%%

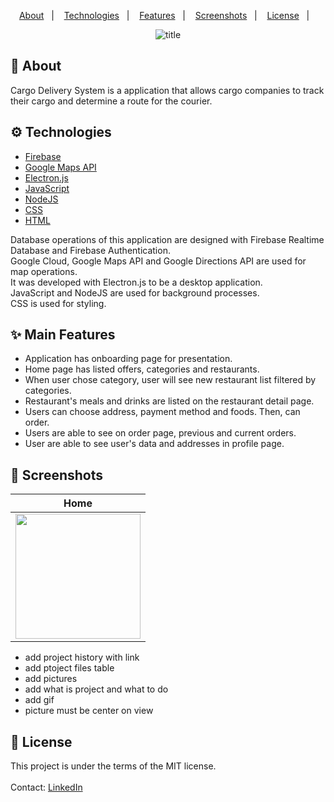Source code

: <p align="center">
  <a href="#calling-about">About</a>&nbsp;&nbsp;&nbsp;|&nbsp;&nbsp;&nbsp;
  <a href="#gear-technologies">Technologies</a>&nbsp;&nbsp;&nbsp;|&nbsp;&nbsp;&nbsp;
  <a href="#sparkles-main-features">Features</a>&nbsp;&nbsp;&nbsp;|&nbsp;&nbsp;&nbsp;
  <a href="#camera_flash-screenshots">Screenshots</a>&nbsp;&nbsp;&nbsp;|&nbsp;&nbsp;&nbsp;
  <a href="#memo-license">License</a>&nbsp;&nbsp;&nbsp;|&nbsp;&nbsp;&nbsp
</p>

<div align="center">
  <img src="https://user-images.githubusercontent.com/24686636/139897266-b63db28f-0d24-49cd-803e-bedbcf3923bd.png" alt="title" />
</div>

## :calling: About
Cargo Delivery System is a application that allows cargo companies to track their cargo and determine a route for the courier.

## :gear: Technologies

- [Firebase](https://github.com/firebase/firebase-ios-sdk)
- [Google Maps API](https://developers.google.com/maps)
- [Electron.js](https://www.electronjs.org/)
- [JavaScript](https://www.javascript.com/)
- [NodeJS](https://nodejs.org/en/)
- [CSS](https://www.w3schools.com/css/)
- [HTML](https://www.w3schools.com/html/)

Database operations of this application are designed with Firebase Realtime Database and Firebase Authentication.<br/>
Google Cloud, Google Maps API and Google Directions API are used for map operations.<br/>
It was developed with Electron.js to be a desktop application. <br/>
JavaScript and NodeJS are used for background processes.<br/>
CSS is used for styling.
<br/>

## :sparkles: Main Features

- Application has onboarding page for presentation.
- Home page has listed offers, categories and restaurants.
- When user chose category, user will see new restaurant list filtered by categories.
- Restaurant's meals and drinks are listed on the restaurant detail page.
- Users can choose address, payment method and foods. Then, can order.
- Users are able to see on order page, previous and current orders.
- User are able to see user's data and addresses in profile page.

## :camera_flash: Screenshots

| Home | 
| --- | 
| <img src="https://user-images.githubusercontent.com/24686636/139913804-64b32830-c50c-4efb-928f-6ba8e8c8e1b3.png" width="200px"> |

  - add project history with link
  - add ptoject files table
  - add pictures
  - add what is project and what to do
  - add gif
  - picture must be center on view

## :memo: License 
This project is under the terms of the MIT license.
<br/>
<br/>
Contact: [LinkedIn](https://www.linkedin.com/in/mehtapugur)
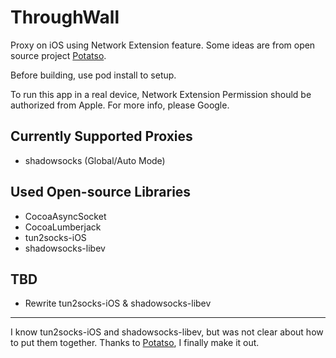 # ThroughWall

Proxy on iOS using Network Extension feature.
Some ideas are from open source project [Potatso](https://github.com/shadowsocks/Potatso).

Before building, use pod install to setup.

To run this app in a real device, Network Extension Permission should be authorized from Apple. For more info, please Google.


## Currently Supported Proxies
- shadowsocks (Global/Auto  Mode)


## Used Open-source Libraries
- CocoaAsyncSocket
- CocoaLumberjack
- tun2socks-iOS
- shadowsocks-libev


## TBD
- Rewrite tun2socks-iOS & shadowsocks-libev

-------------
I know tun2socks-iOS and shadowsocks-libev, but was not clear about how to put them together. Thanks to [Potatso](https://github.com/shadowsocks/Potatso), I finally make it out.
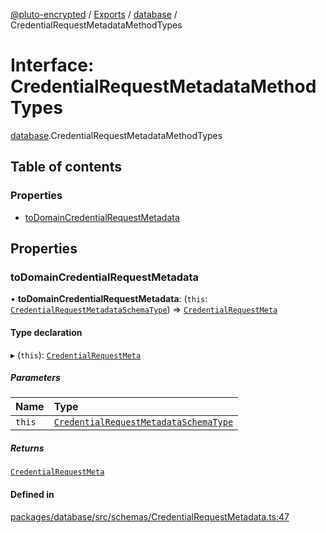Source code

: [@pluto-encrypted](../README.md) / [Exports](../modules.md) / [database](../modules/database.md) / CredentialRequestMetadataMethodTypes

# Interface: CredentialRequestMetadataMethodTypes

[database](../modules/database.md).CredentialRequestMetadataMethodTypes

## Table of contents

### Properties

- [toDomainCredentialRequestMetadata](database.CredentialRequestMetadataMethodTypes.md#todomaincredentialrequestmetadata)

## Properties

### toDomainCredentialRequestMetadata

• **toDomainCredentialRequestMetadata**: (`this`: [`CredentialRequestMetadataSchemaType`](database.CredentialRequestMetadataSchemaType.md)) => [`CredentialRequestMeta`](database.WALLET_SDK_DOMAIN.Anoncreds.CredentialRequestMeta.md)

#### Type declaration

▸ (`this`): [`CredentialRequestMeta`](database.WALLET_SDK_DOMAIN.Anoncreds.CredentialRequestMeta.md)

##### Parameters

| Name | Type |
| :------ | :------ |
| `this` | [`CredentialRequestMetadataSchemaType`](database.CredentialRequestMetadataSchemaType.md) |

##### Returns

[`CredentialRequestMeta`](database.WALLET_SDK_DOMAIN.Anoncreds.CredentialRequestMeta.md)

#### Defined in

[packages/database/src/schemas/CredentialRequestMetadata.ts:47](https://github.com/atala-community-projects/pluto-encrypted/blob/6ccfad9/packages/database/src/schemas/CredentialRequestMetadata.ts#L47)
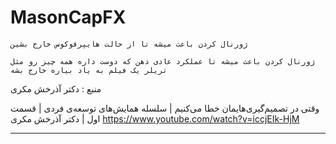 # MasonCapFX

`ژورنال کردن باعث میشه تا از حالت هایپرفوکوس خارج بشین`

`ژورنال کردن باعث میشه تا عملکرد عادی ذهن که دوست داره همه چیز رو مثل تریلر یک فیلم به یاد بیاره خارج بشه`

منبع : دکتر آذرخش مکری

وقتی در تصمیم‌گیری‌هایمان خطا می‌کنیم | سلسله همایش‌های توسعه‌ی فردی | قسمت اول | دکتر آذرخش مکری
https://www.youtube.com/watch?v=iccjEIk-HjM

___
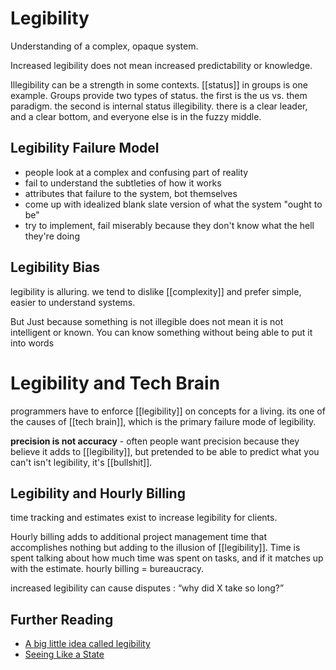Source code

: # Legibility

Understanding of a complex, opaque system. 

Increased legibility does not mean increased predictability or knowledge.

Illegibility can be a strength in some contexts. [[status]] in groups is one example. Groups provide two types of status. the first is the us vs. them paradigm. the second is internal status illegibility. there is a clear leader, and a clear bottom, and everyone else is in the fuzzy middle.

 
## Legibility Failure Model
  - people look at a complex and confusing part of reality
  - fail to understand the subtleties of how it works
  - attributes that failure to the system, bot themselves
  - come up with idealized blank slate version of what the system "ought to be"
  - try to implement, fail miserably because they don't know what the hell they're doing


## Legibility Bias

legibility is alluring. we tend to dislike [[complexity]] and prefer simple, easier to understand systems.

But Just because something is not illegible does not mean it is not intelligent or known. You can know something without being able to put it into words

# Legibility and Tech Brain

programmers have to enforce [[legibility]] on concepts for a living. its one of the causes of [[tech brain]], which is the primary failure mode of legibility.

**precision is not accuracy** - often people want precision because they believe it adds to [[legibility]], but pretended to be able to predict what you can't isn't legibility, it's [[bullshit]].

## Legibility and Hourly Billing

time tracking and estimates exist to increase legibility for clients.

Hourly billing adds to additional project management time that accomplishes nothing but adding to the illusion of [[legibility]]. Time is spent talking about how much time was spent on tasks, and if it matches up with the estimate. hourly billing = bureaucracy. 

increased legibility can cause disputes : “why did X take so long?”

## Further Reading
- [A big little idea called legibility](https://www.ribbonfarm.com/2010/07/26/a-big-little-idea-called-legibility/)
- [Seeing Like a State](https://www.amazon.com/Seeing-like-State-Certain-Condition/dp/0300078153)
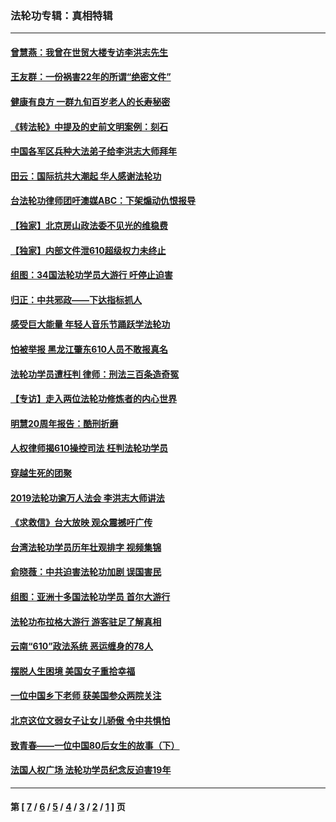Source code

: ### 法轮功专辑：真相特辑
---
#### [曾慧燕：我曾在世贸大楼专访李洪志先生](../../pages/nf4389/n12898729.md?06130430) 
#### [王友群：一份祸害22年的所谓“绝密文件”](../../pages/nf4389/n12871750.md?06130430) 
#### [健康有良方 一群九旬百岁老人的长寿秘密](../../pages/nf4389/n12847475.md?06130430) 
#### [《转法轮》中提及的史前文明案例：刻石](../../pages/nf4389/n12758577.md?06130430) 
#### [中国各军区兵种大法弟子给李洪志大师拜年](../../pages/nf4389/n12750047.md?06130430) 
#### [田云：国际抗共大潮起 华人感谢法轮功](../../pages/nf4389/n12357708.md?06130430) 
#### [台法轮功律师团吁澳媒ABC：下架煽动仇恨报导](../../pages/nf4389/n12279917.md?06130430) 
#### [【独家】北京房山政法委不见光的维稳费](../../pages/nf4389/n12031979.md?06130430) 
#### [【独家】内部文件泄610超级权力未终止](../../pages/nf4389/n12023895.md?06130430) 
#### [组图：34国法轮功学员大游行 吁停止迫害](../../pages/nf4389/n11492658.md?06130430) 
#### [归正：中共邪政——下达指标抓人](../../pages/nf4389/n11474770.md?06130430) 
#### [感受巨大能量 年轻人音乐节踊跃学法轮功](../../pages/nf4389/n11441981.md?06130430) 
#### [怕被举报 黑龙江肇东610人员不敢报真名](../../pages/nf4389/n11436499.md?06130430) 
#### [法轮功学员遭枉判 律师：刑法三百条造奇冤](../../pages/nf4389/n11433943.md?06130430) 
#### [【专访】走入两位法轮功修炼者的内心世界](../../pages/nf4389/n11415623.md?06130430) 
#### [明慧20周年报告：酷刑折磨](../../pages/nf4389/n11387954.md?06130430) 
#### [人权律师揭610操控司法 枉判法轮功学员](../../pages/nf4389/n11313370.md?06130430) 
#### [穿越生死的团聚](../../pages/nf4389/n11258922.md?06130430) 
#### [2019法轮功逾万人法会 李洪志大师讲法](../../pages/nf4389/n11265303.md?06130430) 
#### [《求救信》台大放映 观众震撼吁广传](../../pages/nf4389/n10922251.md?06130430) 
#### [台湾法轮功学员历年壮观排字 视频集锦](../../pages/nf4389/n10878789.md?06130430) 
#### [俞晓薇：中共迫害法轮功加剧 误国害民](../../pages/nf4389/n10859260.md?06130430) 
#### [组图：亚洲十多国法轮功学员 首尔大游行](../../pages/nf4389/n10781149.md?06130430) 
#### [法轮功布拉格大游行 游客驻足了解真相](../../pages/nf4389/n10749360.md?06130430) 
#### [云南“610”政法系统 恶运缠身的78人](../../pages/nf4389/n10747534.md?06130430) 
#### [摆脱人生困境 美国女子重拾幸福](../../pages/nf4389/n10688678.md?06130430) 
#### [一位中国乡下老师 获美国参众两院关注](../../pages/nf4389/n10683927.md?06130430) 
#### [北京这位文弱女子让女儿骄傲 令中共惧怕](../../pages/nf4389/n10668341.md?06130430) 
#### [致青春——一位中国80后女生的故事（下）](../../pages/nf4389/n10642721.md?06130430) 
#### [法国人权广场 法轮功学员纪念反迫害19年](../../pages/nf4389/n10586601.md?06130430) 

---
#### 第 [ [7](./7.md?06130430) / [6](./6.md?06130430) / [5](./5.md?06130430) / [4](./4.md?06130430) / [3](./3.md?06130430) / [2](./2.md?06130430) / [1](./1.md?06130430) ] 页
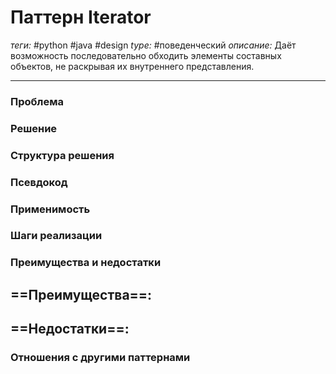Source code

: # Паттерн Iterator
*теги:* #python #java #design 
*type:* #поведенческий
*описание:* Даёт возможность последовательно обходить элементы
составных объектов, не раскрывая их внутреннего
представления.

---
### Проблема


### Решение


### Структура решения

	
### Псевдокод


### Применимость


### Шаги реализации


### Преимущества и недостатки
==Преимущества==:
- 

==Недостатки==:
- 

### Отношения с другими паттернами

%%

TASK REQUIREMENTS:
Word for word, write out the lines from the top of the records above down to the line holding "Database operations of", inclusive, but not the pictures.

RESPONSE AREA:
Source code

: <p align="center">
  <a href="#calling-about">About</a>&nbsp;&nbsp;&nbsp;|&nbsp;&nbsp;&nbsp;
  <a href="#gear-technologies">Technologies</a>&nbsp;&nbsp;&nbsp;|&nbsp;&nbsp;&nbsp;
  <a href="#sparkles-main-features">Features</a>&nbsp;&nbsp;&nbsp;|&nbsp;&nbsp;&nbsp;
  <a href="#camera_flash-screenshots">Screenshots</a>&nbsp;&nbsp;&nbsp;|&nbsp;&nbsp;&nbsp;
  <a href="#memo-license">License</a>&nbsp;&nbsp;&nbsp;|&nbsp;&nbsp;&nbsp
</p>

<div align="center">
  <img src="https://user-images.githubusercontent.com/24686636/139897266-b63db28f-0d24-49cd-803e-bedbcf3923bd.png" alt="title" />
</div>

## :calling: About
Cargo Delivery System is a application that allows cargo companies to track their cargo and determine a route for the courier.

## :gear: Technologies

- [Firebase](https://github.com/firebase/firebase-ios-sdk)
- [Google Maps API](https://developers.google.com/maps)
- [Electron.js](https://www.electronjs.org/)
- [JavaScript](https://www.javascript.com/)
- [NodeJS](https://nodejs.org/en/)
- [CSS](https://www.w3schools.com/css/)
- [HTML](https://www.w3schools.com/html/)

Database operations of this application are designed with Firebase Realtime Database and Firebase Authentication.<br/>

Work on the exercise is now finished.